Friday, Jun. 28, 1963
Mister Kennedy
PT 109. Warner Bros. has approached the story of J.F.K.'s 1943 heroism with a reverence usually reserved for a New Testament spectacle: not a chapter or verse of Robert Donovan's bestseller is omitted. This accounts for the film's nearly 21-hour running time. It does not account, however, for turning the first hour or so into a miniaturized Mister Roberts. All the old hands are on board. There is the salty Regular Navy-man who makes things tough for the fresh-water PT-boat jockeys; there are the stock-comic enlisted men with true hearts and rural accents; there is even the inevitable goldbricker who works always at being transferred Stateside. When this character dares to suggest to Mister Kennedy that with his pull in Washington he could get both of them out of the Pacific in no time, he is scuttled with the reply: "Sorry, Rogers--and I'm surprised at you."
Both crewmen and superiors are forever saying things to Kennedy that 20 years later they probably wish they had not. "You got a brain like a seed pearl," splutters one sailor after Lieut, (j.g.) Kennedy has accidentally dumped a bucket of dirty water over him. And the running gag all through PT 109 is oh-boy-think-of-talking-like-that-to-the-President-of-the-U.S. But nothing upsets Kennedy's dedication to duty, and sometimes he sounds as if he were rehearsing an inaugural address at some happier future time. "Think these men will do a good job for us?" asks Ty Hardin, the 109's exec as he ponders the crew. "If we do a good job for them," replies Kennedy.

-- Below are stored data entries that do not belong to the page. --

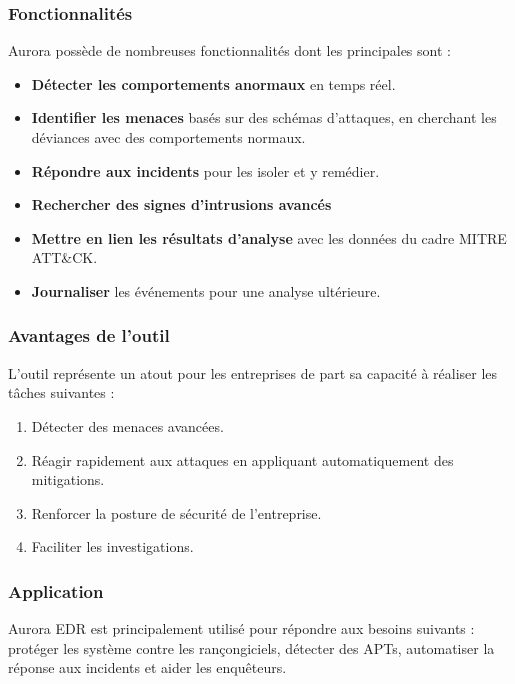 \documentclass[12pt,letterpaper]{article}
\begin{document}
\subsubsection{Fonctionnalités}

Aurora possède de nombreuses fonctionnalités dont les principales sont :
\begin{itemize}
    \item \textbf{Détecter les comportements anormaux} en temps réel.
    \item \textbf{Identifier les menaces} basés sur des schémas d'attaques, en cherchant les déviances avec des comportements normaux.
    \item \textbf{Répondre aux incidents} pour les isoler et y remédier.
    \item \textbf{Rechercher des signes d'intrusions avancés}
    \item \textbf{Mettre en lien les résultats d'analyse} avec les données du cadre MITRE ATT\&CK.
    \item \textbf{Journaliser} les événements pour une analyse ultérieure.
\end{itemize}

\subsubsection{Avantages de l'outil}

L'outil représente un atout pour les entreprises de part sa capacité à réaliser les tâches suivantes :
\begin{enumerate}
    \item Détecter des menaces avancées.
    \item Réagir rapidement aux attaques en appliquant automatiquement des mitigations.
    \item Renforcer la posture de sécurité de l'entreprise.
    \item Faciliter les investigations.
\end{enumerate}

\subsubsection{Application}

Aurora EDR est principalement utilisé pour répondre aux besoins suivants : protéger les système contre les rançongiciels, détecter des APTs, automatiser la réponse aux incidents et aider les enquêteurs.

\bigskip
\end{document}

Once the reels of saltwater drag racing are out of the way (PT 109 wins the race, but smashes into the dock when Cowboy Kennedy slams the engines into reverse at high speed and conks them out), the film takes on a measure of verve and dash. Best scene is the nighttime patrol when, running without lights, Kennedy's PT suddenly comes under the prow of a blacked-out Japanese destroyer and PT 109's plywood hull is sliced through like an orange crate. There is a moment of silence, then a crackling as the sea becomes molten with flaming fuel, and in the night come the terrified cries of men calling out to their buddies.

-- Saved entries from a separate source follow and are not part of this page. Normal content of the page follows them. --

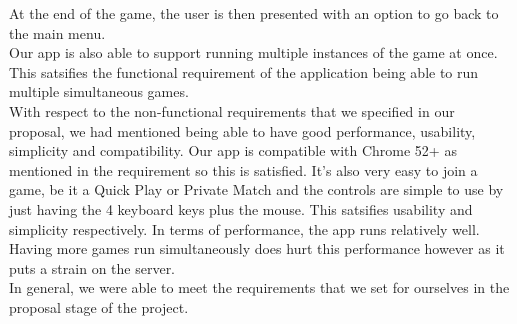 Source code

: \documentclass[11pt, oneside]{article}   	%
\begin{document}
At the end of the game, the user is then presented with an option to go back to the main menu.\\

Our app is also able to support running multiple instances of the game at once. This satsifies
the functional requirement of the application being able to run multiple simultaneous games.\\

With respect to the non-functional requirements that we specified in our proposal, we had
mentioned being able to have good performance, usability, simplicity and compatibility.
Our app is compatible with Chrome 52+ as mentioned in the requirement so this is satisfied.
It's also very easy to join a game, be it a Quick Play or Private Match and the controls are
simple to use by just having the 4 keyboard keys plus the mouse. This satsifies usability and
simplicity respectively. In terms of performance, the app runs relatively well. Having more
games run simultaneously does hurt this performance however as it puts a strain on the server.\\

In general, we were able to meet the requirements that we set for ourselves in the proposal
stage of the project.
\end{document}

The real-life yarn of how the survivors made their three-mile swim to the nearest island is good cinema. And for once, the heroics are real, not faked, when, swimming at the head of the burned and dazed men, Kennedy tows one of the worst injured along by holding the straps of his life jacket between his teeth. But once they reach land, the note of remember-who-this-is-all-about surfaces coyly again: one of the crew tosses a pair of waterlogged boots to another, wisecracking: "Put a high gloss on these, porter. They're for my friend when he gets back to Hyannis Port."

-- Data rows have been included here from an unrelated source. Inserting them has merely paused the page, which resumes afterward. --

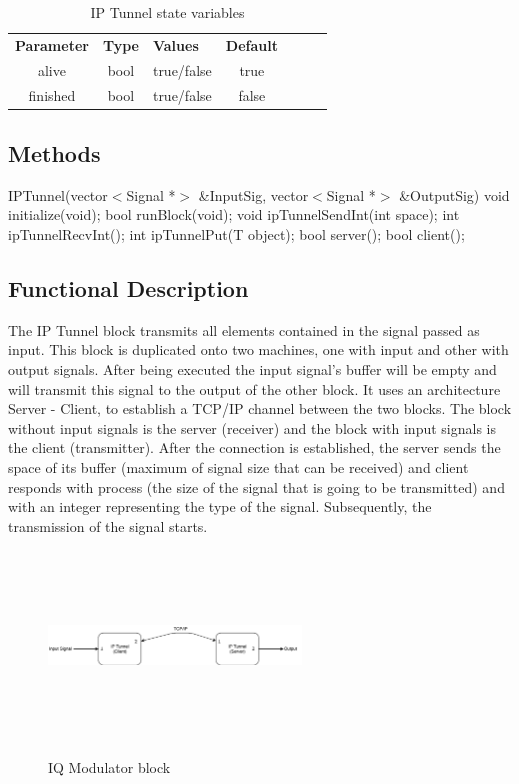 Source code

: \begin{table}[h]
	\centering
	\begin{tabular}{|c|c|p{30mm}|c|ccp{60mm}}
		\cline{1-4}
		\textbf{Parameter} & \textbf{Type} & \textbf{Values} &   \textbf{Default}& \\ \cline{1-4}
		alive & bool & true/false & true \\ \cline{1-4}
        finished & bool & true/false & false \\ \cline{1-4}
	
	\end{tabular}
	\caption{IP Tunnel state variables}
	\label{table:iptunnel_st_var}
\end{table}

\subsection*{Methods}
%
IPTunnel(vector$<$Signal *$>$ \&InputSig, vector$<$Signal *$>$ \&OutputSig)
\bigbreak
void initialize(void);
\bigbreak
bool runBlock(void);
\bigbreak
void ipTunnelSendInt(int space);
\bigbreak
int ipTunnelRecvInt();
\bigbreak
int ipTunnelPut(T object);
\bigbreak
bool server();
\bigbreak
bool client();


\subsection*{Functional Description}

The IP Tunnel block transmits all elements contained in the signal passed as input. This block is duplicated onto two machines, one with input and other with output signals. After being executed the input signal's buffer will be empty and will transmit this signal to the output of the other block. It uses an architecture Server - Client, to establish a TCP/IP channel between the two blocks. The block without input signals is the server (receiver) and the block with input signals is the client (transmitter). After the connection is established, the server sends the space of its buffer (maximum of signal size that can be received) and client responds with process (the size of the signal that is going to be transmitted) and with an integer representing the type of the signal. Subsequently, the transmission of the signal starts.

\begin{figure}[h]
	\centering
	\includegraphics[width=0.6\textwidth, height=5cm]{./lib/ip_tunnel/figures/StructureTCPIP.pdf}
	\label{IP Tunnel Block}\caption{IQ Modulator block}
\end{figure}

As a vignette of heroism in the far greater story of the war in the South Pacific, PT 109 would have made a serviceable little picture for the double-bill circuits. But blown up out of proportion in deference to the man who is now the Great Big Skipper, and yakked up out of believability by miles of comic relief, it has become a wide-screen campaign poster. One merciful antidote: smiling Cliff Robertson has been allowed by Director Leslie Martinson to play Skipper Jack with vigor, not vigah; there isn't a single hand-stabbing J.F.K. mannerism in sight.